### PROBLEM TO WORK ON
Your output should be the line that contains "<code>vector&lt;uint8&gt;</code>" and all lines after it in the records, retyped exactly through the last one.

Saved data entries
————

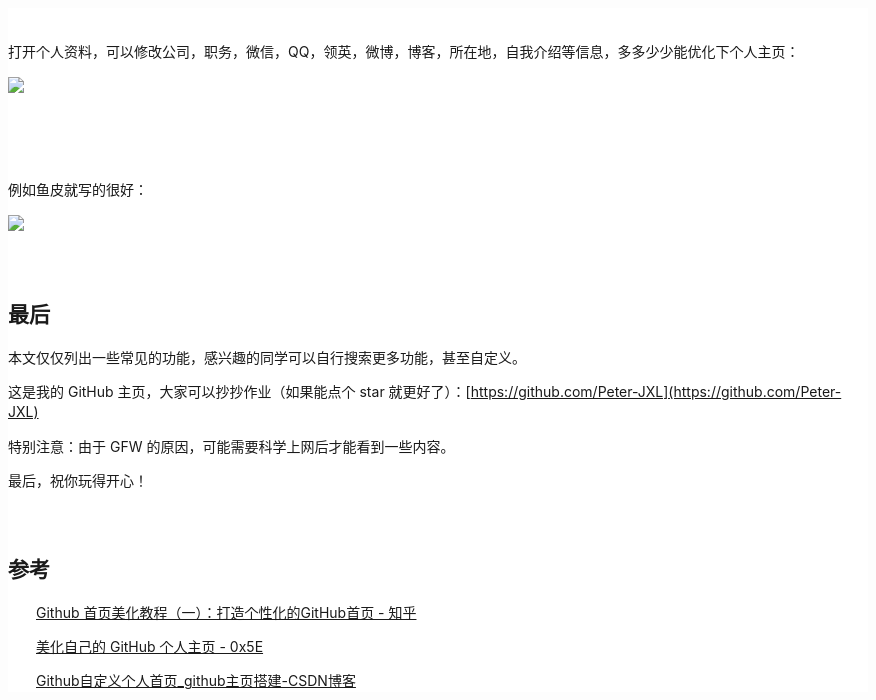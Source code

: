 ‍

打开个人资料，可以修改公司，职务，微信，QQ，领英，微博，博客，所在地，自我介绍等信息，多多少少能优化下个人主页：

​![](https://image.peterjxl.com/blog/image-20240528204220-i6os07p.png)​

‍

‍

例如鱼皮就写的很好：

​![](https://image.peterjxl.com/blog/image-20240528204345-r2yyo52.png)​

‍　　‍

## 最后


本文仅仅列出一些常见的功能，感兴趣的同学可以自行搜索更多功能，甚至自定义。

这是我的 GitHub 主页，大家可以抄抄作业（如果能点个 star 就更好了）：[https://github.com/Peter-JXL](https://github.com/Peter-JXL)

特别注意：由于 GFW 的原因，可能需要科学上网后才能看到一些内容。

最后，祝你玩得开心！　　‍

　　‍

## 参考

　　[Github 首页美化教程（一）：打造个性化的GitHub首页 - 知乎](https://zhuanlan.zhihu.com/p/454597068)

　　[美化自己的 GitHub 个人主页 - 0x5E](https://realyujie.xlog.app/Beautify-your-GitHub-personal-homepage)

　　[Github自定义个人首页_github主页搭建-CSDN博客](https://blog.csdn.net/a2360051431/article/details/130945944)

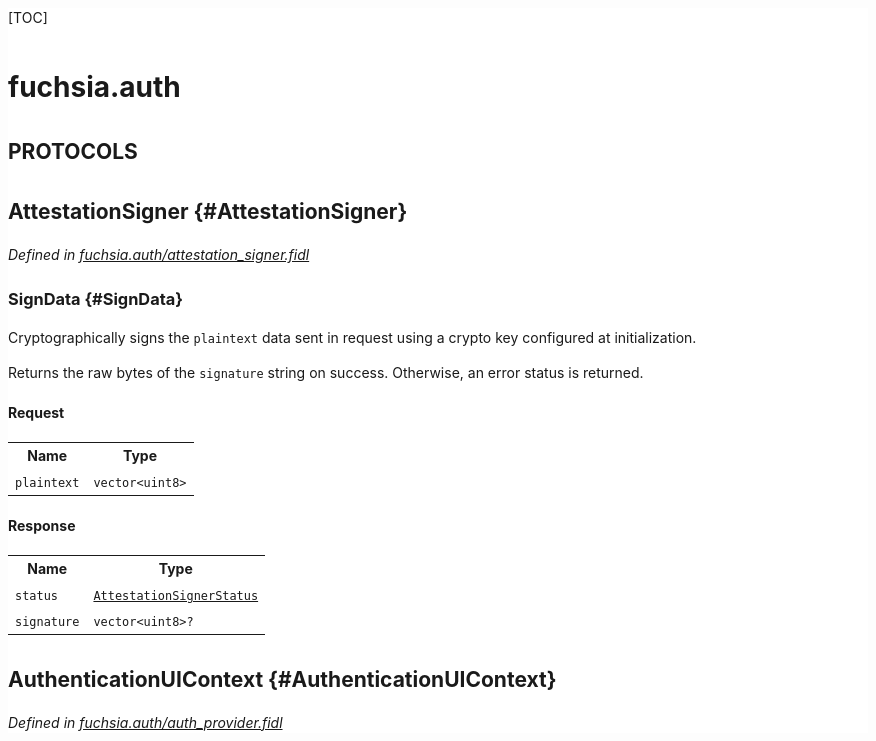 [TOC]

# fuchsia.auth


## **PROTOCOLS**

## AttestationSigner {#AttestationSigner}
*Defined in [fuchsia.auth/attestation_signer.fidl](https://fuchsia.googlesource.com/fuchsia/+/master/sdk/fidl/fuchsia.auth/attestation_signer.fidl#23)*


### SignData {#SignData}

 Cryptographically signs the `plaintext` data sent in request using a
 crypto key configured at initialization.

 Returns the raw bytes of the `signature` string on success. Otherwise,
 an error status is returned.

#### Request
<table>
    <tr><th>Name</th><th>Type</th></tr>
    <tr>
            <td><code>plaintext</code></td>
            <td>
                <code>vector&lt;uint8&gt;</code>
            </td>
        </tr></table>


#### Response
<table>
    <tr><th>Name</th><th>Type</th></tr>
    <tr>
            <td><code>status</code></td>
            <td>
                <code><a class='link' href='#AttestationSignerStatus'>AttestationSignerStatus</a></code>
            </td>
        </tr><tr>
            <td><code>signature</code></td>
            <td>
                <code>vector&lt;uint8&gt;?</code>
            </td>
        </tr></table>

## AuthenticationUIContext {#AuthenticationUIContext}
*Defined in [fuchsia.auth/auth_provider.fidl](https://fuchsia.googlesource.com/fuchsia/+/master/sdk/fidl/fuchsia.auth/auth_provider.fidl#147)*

————

### OUTPUT
                <code>vector&lt;uint8&gt;</code>
            </td>
        </tr></table>


#### Response
<table>
    <tr><th>Name</th><th>Type</th></tr>
    <tr>
            <td><code>status</code></td>
            <td>
                <code><a class='link' href='#AttestationSignerStatus'>AttestationSignerStatus</a></code>
            </td>
        </tr><tr>
            <td><code>signature</code></td>
            <td>
                <code>vector&lt;uint8&gt;?</code>
            </td>
        </tr></table>

## AuthenticationUIContext {#AuthenticationUIContext}
*Defined in [fuchsia.auth/auth_provider.fidl](https://fuchsia.googlesource.com/fuchsia/+/master/sdk/fidl/fuchsia.auth/auth_provider.fidl#147)*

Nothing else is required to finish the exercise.